Each line of the listing below that includes "performing" should be reported.
"""
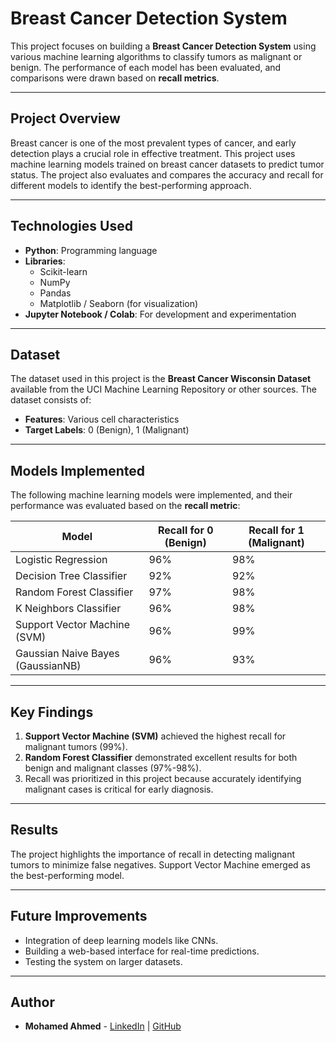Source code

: # Breast Cancer Detection System

This project focuses on building a **Breast Cancer Detection System** using various machine learning algorithms to classify tumors as malignant or benign. The performance of each model has been evaluated, and comparisons were drawn based on **recall metrics**.

---

## Project Overview
Breast cancer is one of the most prevalent types of cancer, and early detection plays a crucial role in effective treatment. This project uses machine learning models trained on breast cancer datasets to predict tumor status. The project also evaluates and compares the accuracy and recall for different models to identify the best-performing approach.

---

## Technologies Used
- **Python**: Programming language
- **Libraries**: 
  - Scikit-learn
  - NumPy
  - Pandas
  - Matplotlib / Seaborn (for visualization)
- **Jupyter Notebook / Colab**: For development and experimentation

---

## Dataset
The dataset used in this project is the **Breast Cancer Wisconsin Dataset** available from the UCI Machine Learning Repository or other sources. The dataset consists of:
- **Features**: Various cell characteristics
- **Target Labels**: 0 (Benign), 1 (Malignant)

---

## Models Implemented
The following machine learning models were implemented, and their performance was evaluated based on the **recall metric**:

| **Model**                      | **Recall for 0 (Benign)** | **Recall for 1 (Malignant)** |
|--------------------------------|---------------------------|------------------------------|
| Logistic Regression            | 96%                       | 98%                          |
| Decision Tree Classifier       | 92%                       | 92%                          |
| Random Forest Classifier       | 97%                       | 98%                          |
| K Neighbors Classifier         | 96%                       | 98%                          |
| Support Vector Machine (SVM)   | 96%                       | 99%                          |
| Gaussian Naive Bayes (GaussianNB)| 96%                    | 93%                          |

---

## Key Findings
1. **Support Vector Machine (SVM)** achieved the highest recall for malignant tumors (99%).
2. **Random Forest Classifier** demonstrated excellent results for both benign and malignant classes (97%-98%).
3. Recall was prioritized in this project because accurately identifying malignant cases is critical for early diagnosis.

---

## Results
The project highlights the importance of recall in detecting malignant tumors to minimize false negatives. Support Vector Machine emerged as the best-performing model.

---

## Future Improvements
- Integration of deep learning models like CNNs.
- Building a web-based interface for real-time predictions.
- Testing the system on larger datasets.

---


## Author
- **Mohamed Ahmed** - [LinkedIn](https://www.linkedin.com/in/mohamed-elfikey/) | [GitHub](https://github.com/mohamedelfikey)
"""
Answer for the task:
Breast cancer is one of the most prevalent types of cancer, and early detection plays a crucial role in effective treatment. This project uses machine learning models trained on breast cancer datasets to predict tumor status. The project also evaluates and compares the accuracy and recall for different models to identify the best-performing approach.
The project highlights the importance of recall in detecting malignant tumors to minimize false negatives. Support Vector Machine emerged as the best-performing model.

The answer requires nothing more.